Items from a data source:
- - - - - - -

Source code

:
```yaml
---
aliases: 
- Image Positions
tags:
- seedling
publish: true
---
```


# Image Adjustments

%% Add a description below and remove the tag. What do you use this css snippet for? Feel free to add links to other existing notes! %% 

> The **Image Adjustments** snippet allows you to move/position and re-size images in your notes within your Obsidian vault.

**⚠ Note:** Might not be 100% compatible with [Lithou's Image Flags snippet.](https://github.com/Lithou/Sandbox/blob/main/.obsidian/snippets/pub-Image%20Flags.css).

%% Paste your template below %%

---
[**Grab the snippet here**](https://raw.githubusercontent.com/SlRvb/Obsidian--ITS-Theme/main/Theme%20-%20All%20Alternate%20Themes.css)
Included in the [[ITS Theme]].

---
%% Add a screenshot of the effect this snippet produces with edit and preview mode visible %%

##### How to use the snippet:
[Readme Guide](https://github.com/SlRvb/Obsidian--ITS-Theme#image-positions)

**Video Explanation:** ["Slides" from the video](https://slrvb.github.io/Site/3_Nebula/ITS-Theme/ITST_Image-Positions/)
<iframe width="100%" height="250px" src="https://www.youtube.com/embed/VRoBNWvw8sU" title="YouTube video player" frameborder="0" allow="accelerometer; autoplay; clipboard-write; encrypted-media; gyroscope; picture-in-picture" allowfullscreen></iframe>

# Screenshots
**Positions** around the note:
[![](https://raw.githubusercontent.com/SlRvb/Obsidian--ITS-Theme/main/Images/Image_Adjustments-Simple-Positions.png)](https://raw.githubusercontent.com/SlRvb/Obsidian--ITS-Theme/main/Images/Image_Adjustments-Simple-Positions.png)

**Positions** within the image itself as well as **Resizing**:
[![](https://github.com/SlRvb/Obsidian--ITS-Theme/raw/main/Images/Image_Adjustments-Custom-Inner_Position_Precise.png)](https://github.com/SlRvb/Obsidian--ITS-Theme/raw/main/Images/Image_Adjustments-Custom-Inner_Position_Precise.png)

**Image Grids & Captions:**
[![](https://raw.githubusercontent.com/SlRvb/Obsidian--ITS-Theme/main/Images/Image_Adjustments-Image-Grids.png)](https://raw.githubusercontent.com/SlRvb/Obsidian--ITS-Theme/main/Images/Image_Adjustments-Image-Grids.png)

- - - - - - -

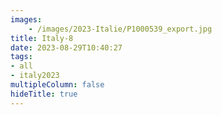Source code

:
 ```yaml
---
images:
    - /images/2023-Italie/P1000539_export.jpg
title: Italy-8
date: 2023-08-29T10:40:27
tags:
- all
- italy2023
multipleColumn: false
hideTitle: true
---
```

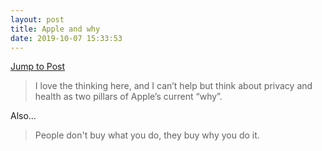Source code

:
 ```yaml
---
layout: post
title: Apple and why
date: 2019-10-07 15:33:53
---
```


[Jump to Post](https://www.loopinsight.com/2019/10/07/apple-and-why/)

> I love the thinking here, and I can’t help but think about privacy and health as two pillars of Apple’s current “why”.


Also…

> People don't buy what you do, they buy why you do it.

- - - - - - -

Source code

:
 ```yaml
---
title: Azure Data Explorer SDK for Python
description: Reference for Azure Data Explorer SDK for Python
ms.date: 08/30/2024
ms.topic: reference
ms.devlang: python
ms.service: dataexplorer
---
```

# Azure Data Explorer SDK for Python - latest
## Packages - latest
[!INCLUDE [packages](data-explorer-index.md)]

- - - - - - -

EXERCISE
Would you copy out exactly the lines above that start at the one containing "# Image Adjustments" and end at the one containing "your Obsidian vault.", inclusive?

EXERCISE ANSWER
# Image Adjustments

%% Add a description below and remove the tag. What do you use this css snippet for? Feel free to add links to other existing notes! %% 

> The **Image Adjustments** snippet allows you to move/position and re-size images in your notes within your Obsidian vault.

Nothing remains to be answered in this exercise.